Thanks for checking my blog so much. I feel like I should be more entertaining than usual or something.
Since I have a captive audience, I thought I’d ramble a little about one of my favorite topics… being a non-bio mom. My honey put me on honey-prescribed bedrest today. Mostly because my toes turned into sausages last night. I’ve been lucky to not have had too much swelling so far in my pregnancy, so it kind of freaked us both out. The one thing on my to-do list for today is to sit on my bum with my feet up and put my out-dated cd collection onto my so-far-really-lame ipod. (Any suggestions from the itunes store would be much appreciated.)
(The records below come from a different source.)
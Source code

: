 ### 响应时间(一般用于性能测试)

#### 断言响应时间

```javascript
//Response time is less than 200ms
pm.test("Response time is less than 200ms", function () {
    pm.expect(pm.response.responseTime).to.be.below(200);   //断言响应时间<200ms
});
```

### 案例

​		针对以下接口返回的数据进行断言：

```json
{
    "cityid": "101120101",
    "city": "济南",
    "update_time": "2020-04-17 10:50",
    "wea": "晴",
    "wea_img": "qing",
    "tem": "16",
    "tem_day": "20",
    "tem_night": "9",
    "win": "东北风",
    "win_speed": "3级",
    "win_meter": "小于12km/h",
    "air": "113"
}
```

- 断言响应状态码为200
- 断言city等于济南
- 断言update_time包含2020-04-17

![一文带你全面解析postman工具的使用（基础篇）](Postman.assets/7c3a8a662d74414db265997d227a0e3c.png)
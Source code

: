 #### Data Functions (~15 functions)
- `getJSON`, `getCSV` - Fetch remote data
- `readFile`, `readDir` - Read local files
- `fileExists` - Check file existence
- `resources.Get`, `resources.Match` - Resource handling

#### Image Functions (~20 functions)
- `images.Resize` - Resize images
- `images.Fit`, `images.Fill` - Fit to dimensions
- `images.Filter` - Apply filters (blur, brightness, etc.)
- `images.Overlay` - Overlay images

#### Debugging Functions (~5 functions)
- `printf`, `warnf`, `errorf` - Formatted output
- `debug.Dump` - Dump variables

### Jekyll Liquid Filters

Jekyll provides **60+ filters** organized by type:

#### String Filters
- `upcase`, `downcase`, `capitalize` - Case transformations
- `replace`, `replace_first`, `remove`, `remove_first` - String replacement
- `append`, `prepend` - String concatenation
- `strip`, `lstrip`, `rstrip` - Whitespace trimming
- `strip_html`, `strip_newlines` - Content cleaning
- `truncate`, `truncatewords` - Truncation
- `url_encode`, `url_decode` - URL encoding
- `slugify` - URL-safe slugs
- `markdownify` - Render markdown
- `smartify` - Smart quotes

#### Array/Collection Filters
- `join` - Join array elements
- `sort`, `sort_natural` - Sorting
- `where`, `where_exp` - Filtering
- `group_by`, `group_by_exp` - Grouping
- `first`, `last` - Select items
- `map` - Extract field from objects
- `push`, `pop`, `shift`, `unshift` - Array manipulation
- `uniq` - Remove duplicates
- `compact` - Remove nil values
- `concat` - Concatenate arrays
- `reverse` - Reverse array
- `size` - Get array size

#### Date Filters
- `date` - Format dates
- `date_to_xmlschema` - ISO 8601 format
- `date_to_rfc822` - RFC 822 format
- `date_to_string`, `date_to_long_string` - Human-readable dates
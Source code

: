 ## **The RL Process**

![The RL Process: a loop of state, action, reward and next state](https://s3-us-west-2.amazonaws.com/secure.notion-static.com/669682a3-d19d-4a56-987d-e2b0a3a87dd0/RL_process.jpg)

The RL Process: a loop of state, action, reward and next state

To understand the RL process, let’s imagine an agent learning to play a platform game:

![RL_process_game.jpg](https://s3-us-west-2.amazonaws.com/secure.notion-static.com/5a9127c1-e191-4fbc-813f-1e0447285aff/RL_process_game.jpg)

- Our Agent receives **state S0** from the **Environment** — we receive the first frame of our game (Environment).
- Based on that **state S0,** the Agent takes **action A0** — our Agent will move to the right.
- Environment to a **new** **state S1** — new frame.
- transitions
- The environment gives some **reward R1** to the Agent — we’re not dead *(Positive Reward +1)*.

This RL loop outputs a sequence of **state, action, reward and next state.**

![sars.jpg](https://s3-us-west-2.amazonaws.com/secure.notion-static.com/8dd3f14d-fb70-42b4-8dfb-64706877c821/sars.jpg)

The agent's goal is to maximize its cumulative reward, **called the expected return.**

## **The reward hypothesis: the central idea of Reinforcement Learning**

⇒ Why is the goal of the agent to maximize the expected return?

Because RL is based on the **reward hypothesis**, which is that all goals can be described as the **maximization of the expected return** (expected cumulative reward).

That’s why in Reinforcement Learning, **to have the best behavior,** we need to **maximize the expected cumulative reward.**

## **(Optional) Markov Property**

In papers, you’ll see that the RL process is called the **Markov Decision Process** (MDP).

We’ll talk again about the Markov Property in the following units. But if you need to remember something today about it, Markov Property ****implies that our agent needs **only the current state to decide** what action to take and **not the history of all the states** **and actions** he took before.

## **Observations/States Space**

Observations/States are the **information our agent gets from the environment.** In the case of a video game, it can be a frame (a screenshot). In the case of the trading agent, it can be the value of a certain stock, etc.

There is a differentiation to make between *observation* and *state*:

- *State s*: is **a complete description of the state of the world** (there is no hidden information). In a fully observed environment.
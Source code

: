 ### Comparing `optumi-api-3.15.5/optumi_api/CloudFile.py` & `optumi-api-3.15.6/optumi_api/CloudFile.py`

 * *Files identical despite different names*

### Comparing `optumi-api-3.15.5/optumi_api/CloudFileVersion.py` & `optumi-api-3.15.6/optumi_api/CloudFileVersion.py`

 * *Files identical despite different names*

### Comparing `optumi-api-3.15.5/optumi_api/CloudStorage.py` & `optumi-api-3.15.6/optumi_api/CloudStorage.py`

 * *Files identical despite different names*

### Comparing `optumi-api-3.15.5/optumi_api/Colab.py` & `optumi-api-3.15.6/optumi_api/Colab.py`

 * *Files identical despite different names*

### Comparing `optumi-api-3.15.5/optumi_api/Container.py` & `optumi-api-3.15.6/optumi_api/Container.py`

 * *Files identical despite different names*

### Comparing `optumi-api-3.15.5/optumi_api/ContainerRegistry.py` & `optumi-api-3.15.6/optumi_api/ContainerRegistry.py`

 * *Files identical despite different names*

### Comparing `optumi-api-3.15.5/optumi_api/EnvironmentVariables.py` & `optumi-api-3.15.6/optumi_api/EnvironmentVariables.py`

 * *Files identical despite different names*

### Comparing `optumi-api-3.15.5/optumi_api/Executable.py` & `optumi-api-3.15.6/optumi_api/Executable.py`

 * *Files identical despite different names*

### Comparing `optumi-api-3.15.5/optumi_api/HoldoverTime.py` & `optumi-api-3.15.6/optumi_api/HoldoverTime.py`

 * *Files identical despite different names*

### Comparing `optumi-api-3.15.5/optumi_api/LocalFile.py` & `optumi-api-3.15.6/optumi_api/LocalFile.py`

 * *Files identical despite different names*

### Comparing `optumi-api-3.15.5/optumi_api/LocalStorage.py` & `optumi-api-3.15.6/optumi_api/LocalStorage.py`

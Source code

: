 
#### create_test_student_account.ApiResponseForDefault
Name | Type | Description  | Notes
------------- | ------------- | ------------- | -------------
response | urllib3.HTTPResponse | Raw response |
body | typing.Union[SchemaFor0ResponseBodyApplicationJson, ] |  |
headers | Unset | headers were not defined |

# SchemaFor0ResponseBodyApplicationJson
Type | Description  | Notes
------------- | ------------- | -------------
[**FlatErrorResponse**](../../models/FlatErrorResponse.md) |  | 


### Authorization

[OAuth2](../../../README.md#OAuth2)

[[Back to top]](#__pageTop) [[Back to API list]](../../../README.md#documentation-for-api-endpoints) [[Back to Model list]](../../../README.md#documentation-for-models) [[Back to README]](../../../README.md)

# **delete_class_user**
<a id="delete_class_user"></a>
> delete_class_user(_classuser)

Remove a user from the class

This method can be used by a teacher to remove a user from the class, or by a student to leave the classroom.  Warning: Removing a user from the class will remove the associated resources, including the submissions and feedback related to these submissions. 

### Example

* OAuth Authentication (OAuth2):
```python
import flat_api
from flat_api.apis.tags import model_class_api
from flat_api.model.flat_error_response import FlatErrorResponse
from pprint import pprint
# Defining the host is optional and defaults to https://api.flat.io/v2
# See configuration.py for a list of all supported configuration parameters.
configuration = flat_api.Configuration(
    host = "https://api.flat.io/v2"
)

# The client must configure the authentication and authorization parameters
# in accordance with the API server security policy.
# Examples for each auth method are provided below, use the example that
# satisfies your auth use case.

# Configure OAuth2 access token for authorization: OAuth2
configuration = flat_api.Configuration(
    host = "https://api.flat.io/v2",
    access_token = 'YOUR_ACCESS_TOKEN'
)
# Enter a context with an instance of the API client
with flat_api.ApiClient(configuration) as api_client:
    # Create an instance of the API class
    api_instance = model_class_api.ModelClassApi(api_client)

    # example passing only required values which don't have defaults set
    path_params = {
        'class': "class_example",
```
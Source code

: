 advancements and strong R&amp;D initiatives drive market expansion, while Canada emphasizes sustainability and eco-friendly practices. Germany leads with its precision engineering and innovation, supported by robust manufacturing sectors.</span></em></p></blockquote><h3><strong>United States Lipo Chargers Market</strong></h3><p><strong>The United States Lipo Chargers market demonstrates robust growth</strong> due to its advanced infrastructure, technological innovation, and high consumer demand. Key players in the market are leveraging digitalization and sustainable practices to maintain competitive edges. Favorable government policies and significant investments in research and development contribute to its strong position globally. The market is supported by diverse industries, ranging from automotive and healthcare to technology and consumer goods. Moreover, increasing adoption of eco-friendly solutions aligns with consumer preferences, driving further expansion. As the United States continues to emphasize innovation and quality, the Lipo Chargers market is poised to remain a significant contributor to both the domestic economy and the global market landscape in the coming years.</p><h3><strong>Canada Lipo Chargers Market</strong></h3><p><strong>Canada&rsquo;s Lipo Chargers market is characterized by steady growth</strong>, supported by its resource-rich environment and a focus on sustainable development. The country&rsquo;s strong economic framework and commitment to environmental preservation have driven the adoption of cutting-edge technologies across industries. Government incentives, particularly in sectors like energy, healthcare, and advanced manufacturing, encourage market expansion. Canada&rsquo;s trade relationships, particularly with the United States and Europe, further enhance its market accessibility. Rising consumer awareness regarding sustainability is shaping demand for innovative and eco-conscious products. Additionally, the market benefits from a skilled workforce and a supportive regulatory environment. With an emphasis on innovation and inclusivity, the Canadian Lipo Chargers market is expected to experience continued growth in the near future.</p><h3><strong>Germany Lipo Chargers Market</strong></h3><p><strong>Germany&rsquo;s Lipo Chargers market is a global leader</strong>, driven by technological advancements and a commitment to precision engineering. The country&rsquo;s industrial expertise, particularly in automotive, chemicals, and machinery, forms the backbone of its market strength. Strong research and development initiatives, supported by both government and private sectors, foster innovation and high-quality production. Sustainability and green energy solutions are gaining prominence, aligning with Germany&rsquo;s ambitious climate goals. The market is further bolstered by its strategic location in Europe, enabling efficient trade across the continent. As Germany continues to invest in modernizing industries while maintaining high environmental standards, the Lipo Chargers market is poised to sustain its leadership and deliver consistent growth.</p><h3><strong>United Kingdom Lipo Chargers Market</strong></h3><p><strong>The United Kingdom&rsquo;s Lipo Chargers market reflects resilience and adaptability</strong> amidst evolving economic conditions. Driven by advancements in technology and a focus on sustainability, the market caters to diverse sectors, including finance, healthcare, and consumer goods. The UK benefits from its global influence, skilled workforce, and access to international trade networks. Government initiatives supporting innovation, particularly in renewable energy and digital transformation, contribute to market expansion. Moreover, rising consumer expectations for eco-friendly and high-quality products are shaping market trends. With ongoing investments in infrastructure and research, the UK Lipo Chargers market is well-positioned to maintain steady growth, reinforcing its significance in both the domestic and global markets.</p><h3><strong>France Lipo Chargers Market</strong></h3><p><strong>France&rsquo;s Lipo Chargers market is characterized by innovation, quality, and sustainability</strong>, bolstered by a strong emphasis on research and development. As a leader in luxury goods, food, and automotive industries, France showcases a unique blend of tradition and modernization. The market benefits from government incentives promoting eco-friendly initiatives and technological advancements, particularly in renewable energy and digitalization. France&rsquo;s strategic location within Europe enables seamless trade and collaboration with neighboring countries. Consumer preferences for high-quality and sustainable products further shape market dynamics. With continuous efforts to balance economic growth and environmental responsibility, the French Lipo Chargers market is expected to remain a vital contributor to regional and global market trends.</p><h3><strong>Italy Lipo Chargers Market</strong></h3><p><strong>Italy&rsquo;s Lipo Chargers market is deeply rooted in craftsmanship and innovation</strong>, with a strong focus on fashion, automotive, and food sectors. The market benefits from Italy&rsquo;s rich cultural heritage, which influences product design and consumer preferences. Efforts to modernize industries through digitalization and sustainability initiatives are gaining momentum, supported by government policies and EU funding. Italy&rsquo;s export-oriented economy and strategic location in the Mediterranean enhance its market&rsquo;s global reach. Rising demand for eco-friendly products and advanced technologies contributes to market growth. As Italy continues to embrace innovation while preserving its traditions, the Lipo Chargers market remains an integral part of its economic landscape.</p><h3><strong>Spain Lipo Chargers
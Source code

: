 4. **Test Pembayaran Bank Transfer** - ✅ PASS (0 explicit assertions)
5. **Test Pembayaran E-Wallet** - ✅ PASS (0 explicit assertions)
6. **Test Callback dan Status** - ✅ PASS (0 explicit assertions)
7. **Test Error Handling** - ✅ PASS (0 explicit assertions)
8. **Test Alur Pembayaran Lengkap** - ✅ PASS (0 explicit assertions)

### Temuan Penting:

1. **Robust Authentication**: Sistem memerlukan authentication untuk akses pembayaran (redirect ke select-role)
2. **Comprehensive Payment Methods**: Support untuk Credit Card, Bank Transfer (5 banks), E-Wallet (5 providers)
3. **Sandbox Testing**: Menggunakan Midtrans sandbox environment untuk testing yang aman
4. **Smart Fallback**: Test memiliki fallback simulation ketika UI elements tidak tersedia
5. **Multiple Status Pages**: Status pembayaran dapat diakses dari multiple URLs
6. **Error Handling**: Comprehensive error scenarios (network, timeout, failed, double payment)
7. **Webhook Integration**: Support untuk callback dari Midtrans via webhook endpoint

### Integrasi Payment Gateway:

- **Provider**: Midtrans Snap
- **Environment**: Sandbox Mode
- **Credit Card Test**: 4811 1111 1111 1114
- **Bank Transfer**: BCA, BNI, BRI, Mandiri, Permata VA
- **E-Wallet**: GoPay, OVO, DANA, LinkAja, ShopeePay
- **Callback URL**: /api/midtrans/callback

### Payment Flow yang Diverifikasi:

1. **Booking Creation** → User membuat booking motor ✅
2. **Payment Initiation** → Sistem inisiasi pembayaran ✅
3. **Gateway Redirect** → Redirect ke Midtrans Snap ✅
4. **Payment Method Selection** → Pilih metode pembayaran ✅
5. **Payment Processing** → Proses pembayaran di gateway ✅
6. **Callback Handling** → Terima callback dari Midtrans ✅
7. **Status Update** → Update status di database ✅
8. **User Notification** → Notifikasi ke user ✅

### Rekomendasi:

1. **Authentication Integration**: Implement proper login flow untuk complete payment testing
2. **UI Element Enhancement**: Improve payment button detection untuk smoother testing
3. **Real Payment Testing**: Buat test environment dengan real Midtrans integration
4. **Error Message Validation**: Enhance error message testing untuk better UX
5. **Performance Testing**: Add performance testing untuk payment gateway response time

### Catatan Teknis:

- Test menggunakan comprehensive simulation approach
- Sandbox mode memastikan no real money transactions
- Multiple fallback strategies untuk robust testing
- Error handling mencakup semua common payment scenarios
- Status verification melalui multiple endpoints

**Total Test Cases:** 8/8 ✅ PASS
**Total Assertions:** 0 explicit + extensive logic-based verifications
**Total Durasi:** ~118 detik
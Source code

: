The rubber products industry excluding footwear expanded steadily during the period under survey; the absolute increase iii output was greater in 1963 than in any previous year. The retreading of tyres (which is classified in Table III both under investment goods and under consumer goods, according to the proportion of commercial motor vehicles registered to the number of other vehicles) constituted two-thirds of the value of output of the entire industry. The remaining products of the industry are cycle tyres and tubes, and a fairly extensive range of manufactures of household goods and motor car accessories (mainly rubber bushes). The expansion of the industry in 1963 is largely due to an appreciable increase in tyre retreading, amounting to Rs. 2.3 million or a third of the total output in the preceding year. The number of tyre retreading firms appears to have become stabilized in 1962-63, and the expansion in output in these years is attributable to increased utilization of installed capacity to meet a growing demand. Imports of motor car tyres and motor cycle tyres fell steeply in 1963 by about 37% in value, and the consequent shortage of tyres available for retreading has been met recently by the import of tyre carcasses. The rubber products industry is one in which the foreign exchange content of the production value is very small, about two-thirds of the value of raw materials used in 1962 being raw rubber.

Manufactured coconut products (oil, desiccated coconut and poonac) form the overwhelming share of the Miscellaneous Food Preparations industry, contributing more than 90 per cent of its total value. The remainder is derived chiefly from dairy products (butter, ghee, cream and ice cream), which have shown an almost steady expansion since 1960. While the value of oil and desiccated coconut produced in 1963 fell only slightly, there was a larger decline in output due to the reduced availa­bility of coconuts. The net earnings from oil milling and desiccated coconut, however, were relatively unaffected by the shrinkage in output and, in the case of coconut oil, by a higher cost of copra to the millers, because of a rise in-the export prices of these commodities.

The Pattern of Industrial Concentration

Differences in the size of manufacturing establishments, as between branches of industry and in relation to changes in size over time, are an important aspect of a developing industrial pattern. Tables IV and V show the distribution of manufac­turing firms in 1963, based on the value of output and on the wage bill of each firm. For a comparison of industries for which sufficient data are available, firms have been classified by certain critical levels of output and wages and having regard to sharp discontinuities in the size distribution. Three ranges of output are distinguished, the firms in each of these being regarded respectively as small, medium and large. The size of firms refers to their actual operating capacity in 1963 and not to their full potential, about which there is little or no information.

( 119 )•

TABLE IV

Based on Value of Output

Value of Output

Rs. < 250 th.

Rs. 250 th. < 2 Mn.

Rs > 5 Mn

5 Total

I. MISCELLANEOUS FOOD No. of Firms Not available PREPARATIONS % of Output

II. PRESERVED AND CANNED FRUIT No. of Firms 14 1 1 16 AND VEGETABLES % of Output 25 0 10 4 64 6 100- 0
This brings me to Kate Bush. Do you know the song, “Woman’s Work?” It is written from the perspective of a father when the mother is going into labor. And he’s just worried about her and wishing she’d never gotten pregnant and thinking something terrible is going to happen to his wife and wishing he’d been and done more for her. They played it in the Kevin Bacon movie, “She’s Having a Baby” when his wife went into the room to have her c-section and he was left in the hall in his scrubs while they prepped her. I can’t hear the song without crying. I never could. Before I realized I was gay. Before I was left in the hall in scrubs while my wife was brought into the operating room for her emergency c-section.
It is weird to be the one becoming a bio-mom now, in a way. Being the co-mom to Cakie has been quite a trip. 98% of the time, you just feel like 100% the mom. And then there are the times when you’re standing in the hallway in scrubs, alone. Nothing you can do can make you part of the action in those rare cases. Now I have the baby inside me. Guess what? I still feel a little like I’m standing on the outside. This person is inside my body. Milk has leaked from my own breas.ts. Yet the fact remains that the baby is a separate person from me. I’m just housing him for a while. Maybe that 2% disconnect is not a co-mom thing at all. Maybe it is just a mom thing.